Scan the entries below for the word "中邮证券" and copy every line where it turns up.

*** Opening of DATA FOR ANALYSIS ***

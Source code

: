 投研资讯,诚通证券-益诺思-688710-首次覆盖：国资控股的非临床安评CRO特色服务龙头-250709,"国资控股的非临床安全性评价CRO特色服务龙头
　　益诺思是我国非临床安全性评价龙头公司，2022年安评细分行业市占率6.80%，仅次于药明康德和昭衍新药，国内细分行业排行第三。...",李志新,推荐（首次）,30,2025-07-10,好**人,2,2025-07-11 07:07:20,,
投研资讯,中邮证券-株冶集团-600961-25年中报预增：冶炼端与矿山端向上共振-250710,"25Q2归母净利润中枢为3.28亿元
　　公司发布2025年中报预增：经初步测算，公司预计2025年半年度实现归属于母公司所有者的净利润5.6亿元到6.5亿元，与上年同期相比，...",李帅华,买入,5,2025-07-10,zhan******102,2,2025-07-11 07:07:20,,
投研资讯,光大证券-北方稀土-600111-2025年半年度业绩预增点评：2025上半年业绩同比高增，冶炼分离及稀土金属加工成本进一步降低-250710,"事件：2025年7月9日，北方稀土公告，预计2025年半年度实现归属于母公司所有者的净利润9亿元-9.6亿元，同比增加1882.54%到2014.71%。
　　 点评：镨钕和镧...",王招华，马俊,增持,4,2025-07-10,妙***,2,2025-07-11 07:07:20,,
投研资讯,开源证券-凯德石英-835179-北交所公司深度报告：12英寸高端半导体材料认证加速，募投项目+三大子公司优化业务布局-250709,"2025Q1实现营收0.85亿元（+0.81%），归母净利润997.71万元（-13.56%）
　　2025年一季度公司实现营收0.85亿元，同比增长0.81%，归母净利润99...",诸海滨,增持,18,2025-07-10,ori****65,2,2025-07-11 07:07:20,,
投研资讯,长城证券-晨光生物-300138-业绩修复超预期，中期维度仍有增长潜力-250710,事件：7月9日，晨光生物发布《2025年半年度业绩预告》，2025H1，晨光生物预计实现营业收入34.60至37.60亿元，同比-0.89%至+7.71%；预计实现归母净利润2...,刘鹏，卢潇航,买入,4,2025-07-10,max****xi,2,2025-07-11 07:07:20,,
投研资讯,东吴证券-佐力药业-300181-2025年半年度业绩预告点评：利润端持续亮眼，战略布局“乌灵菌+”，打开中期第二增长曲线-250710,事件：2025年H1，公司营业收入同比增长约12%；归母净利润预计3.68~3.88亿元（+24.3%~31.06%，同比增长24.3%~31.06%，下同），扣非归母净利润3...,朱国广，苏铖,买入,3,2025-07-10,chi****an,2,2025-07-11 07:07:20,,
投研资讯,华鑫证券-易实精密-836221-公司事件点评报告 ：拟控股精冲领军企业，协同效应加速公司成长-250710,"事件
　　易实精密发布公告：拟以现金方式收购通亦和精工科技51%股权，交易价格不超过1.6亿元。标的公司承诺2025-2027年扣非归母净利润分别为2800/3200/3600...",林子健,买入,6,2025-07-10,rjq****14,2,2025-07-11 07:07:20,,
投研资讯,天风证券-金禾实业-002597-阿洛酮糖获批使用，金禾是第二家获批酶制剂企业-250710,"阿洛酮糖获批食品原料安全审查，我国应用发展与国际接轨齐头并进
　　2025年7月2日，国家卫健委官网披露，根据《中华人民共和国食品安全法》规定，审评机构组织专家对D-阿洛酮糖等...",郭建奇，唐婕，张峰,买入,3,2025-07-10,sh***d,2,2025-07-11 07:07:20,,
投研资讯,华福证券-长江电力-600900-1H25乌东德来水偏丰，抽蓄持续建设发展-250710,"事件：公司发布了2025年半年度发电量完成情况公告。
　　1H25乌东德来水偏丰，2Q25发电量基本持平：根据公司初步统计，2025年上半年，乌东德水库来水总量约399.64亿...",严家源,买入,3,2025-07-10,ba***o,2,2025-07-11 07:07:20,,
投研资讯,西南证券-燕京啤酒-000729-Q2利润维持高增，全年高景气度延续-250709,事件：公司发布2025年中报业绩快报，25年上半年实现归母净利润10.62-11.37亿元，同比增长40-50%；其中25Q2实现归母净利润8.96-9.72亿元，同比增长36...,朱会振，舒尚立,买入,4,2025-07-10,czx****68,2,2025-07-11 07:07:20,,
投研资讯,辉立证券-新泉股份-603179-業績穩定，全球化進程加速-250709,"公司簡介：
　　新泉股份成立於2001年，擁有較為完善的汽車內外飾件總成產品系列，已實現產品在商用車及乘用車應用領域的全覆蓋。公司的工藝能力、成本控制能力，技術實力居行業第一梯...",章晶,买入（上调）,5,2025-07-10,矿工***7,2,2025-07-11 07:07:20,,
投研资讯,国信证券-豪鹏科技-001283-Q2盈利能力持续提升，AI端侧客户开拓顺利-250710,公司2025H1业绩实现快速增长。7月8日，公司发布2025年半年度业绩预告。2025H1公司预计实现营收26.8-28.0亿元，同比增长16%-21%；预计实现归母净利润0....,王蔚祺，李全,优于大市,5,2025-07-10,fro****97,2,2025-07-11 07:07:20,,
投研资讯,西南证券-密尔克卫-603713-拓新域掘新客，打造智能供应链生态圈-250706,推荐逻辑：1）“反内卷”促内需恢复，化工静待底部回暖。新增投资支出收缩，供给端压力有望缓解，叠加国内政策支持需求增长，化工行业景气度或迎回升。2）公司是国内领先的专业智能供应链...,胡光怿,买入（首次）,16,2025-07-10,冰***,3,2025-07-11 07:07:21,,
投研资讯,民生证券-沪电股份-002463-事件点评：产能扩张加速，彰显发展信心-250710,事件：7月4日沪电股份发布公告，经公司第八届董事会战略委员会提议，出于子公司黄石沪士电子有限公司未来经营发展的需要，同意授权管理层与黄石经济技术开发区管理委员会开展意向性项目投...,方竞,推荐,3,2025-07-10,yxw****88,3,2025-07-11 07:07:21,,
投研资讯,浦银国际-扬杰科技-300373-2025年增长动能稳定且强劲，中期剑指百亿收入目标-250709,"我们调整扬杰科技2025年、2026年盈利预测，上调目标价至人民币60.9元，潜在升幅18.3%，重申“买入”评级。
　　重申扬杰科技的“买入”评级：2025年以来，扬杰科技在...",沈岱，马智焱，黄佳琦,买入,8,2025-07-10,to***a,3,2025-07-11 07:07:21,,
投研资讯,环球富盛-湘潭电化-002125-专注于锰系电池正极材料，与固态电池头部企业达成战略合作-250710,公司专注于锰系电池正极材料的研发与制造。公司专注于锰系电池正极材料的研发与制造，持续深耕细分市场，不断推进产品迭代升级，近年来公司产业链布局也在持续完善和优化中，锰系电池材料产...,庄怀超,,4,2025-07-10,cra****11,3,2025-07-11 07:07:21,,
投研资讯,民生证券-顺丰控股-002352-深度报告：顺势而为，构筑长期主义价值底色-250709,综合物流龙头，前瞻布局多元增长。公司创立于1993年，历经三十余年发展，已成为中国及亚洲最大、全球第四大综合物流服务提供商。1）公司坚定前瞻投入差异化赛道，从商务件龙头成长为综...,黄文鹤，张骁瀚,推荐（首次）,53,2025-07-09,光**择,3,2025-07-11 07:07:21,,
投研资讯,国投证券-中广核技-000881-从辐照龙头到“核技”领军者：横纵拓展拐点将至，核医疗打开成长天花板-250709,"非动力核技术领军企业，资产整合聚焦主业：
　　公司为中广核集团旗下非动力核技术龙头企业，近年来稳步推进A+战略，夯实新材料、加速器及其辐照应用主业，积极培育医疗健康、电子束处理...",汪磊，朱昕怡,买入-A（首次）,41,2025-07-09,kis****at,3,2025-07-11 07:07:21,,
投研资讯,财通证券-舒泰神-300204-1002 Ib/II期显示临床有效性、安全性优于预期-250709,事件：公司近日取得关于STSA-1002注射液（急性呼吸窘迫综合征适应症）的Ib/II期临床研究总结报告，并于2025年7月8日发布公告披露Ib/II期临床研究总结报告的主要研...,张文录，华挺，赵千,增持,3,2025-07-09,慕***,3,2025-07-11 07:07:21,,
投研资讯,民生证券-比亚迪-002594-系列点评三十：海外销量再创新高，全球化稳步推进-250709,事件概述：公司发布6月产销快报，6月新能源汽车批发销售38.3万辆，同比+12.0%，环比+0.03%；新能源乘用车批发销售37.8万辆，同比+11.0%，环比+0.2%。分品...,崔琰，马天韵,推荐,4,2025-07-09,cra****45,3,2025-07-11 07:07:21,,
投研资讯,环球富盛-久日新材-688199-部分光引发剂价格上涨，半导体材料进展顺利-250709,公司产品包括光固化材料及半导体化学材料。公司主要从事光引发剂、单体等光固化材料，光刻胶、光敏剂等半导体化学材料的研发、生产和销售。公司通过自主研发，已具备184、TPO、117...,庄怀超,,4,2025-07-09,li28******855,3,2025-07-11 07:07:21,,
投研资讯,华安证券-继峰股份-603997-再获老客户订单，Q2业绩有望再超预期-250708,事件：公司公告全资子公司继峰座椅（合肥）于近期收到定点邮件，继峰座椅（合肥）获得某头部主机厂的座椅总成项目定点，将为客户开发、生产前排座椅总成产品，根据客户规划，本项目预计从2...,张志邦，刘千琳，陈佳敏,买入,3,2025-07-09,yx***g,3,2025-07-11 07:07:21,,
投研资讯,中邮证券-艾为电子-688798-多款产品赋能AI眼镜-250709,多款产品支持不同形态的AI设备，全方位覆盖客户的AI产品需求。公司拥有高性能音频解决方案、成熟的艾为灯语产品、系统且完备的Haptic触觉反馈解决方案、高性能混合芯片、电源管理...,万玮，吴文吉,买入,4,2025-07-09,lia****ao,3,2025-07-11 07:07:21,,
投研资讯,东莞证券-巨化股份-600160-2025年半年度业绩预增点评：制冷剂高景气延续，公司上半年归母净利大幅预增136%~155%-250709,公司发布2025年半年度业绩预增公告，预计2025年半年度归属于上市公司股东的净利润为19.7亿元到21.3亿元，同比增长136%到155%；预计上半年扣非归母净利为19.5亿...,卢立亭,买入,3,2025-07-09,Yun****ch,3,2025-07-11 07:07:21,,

*** Close of DATA FOR ANALYSIS ***

● **EXERCISE ANSWER**:
投研资讯,中邮证券-株冶集团-600961-25年中报预增：冶炼端与矿山端向上共振-250710,"25Q2归母净利润中枢为3.28亿元
投研资讯,中邮证券-艾为电子-688798-多款产品赋能AI眼镜-250709,多款产品支持不同形态的AI设备，全方位覆盖客户的AI产品需求。公司拥有高性能音频解决方案、成熟的艾为灯语产品、系统且完备的Haptic触觉反馈解决方案、高性能混合芯片、电源管理...,万玮，吴文吉,买入,4,2025-07-09,lia****ao,3,2025-07-11 07:07:21,,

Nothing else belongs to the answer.